WHAT THIS TASK INVOLVES –
Only lines containing the word "that" belong in the answer; copy each one from the records.

MATERIAL SUPPLIED –
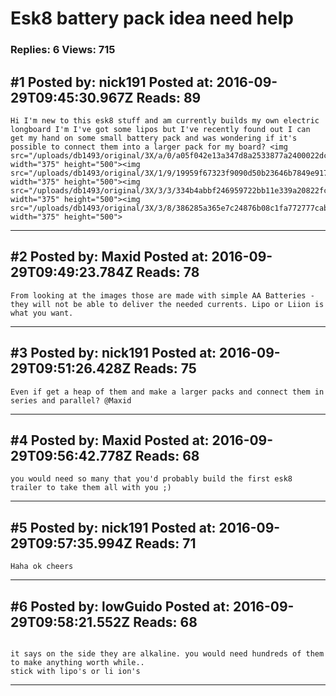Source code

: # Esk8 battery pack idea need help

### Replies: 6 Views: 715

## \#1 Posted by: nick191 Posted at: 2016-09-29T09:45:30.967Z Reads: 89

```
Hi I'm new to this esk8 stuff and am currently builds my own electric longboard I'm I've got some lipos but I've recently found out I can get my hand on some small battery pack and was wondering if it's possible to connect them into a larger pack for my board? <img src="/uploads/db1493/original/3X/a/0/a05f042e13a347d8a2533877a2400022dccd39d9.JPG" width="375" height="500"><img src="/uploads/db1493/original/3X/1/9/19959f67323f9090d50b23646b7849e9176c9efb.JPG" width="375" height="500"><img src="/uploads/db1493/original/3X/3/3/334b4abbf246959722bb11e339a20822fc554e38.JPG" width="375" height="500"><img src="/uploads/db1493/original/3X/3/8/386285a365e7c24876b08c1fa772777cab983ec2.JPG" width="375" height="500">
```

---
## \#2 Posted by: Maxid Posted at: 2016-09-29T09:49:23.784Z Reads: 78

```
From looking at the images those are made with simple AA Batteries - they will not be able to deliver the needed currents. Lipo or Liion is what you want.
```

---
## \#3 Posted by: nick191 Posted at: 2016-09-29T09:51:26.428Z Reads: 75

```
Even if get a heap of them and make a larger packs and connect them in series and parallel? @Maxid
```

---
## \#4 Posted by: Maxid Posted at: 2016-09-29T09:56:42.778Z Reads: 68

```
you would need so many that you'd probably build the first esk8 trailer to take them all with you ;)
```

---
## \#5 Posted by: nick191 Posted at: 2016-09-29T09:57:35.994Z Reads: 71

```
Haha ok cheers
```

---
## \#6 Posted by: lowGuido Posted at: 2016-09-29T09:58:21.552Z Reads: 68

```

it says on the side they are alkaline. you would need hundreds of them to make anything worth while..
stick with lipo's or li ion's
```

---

==

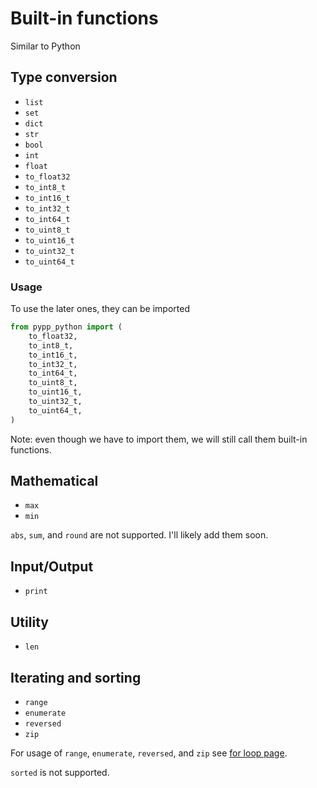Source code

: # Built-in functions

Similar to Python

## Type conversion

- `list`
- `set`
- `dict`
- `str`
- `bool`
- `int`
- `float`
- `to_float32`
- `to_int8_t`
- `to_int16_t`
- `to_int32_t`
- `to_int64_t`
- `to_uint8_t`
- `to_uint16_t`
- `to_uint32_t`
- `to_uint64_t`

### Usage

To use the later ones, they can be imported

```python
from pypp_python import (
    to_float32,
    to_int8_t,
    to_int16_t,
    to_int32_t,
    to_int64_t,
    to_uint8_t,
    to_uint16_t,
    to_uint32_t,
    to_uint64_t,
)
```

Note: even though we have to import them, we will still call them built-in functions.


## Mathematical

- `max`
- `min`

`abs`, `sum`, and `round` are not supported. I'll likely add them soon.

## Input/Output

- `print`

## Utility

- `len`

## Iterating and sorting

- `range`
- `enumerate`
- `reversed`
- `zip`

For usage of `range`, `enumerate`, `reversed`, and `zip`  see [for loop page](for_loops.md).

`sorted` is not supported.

==

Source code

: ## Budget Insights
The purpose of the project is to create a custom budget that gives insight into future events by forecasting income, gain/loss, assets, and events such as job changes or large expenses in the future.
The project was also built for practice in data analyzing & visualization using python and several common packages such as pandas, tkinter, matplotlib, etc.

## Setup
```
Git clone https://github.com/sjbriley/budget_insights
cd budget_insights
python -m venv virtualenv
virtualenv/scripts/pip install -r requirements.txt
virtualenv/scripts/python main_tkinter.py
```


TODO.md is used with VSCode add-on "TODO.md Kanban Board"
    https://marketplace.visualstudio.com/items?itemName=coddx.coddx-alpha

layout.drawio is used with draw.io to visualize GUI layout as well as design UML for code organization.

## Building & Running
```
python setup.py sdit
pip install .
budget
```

ANSWER SPACE –
you would need so many that you'd probably build the first esk8 trailer to take them all with you ;)
The purpose of the project is to create a custom budget that gives insight into future events by forecasting income, gain/loss, assets, and events such as job changes or large expenses in the future.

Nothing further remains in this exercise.